“I am not,” he assured her; “in fact I was admiring Mr. Varney’s simplification. His definition of the game is worthy of Dr. Johnson. But I must tear myself away. My host is an early bird and I expect you are, too. Good night, Mrs. Purcell. It has been very delightful to meet you again. I am only sorry that I should have missed your husband.”
“So am I,” said Margaret, shaking his hand warmly, “but I think it most kind of you to have remembered me after all these years.”
As Dr. Thorndyke rose, the other three men stood up. “It is time for us to go, too,” said Rodney, “so we will see you to the end of the road, Thorndyke. Good night, Mrs. Purcell.”
“Good night, gentlemen all,” she replied. “Eight o’clock breakfast, remember.”
The four men went into the house to fetch their hats and took their departure, walking together as far as the cross-roads; where Thorndyke wished the other three good night and left them to pursue their way to the village.
The lodging accommodation in this neighbourhood was not sumptuous, but our three friends were not soft or fastidious. Besides, they only slept at their “diggings,” taking their meals and making their home at the house which Purcell had hired, furnished, for the holiday. It was a somewhat unconventional arrangement, now that Purcell had gone, and spoke eloquently of his confidence in the discretion of his attractive wife.
The three men were not in the same lodgings. Varney was “putting up” at the “First and Last” inn in the adjoining village—or “church-town,” to give it its local title—of Sennen, while the Rodneys shared a room at the “Ship” down in Sennen Cove, more than a mile away.

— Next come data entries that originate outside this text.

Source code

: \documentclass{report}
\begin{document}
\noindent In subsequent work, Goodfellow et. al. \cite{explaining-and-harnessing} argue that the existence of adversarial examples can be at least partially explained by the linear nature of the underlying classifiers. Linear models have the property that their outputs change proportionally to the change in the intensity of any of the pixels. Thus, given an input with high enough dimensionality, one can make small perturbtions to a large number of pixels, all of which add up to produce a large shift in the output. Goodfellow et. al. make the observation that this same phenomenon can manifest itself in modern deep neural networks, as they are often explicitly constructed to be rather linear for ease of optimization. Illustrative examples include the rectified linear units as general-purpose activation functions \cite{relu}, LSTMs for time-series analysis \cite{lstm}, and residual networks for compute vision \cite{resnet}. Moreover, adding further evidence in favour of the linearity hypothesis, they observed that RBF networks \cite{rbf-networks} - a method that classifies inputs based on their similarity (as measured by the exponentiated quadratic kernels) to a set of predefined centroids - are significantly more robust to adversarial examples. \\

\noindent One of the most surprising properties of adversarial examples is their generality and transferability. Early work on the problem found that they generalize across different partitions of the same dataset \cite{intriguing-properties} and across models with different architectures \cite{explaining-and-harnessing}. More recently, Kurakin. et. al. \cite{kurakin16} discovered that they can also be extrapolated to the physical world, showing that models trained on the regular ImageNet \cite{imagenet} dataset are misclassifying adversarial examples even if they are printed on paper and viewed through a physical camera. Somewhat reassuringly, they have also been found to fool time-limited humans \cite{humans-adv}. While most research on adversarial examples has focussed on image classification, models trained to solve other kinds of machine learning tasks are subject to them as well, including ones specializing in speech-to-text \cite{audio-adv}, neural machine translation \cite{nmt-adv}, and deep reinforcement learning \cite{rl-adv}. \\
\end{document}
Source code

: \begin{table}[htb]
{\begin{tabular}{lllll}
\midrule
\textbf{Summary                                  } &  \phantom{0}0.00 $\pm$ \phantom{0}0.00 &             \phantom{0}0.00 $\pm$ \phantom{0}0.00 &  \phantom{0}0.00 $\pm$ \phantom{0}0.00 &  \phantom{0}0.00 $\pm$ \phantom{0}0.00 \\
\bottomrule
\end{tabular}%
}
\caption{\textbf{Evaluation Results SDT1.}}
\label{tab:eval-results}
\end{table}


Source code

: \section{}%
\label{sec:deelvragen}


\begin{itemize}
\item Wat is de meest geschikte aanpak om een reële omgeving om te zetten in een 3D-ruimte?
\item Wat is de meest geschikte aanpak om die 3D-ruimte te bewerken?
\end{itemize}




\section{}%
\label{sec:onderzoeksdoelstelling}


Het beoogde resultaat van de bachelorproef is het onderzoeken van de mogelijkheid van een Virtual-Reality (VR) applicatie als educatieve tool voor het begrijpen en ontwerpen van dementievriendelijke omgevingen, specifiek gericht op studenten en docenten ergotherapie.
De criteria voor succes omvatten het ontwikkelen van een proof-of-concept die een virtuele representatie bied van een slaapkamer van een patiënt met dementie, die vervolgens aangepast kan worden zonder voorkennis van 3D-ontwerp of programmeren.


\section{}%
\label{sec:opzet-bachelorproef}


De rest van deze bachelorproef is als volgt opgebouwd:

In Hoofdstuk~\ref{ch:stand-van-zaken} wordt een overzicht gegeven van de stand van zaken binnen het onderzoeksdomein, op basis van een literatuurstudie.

They proceeded together as far as Varney’s hostel, when, having wished him “good night,” the two brothers strode away along the moonlit road towards the Cove.
For a while neither spoke, though the thoughts of both were occupied by the same subject, the solicitor’s letter. Phillip had fully taken in the situation, although he had made no remark on it, and the fact that his brother had been consulted quasi-professionally on the subject made him hesitate to refer to it. For, in spite of his gay, almost frivolous, manner, Phillip Rodney was a responsible medical practitioner and really a man of sound judgment and discretion.
Presently his scruples yielded to the consideration that his brother was not likely to divulge any confidence and he remarked:
“I hope Purcell hasn’t been doing anything shady. It sounded to me as if there was a touch of Pontius Pilate in the tone of Penfield’s letter.”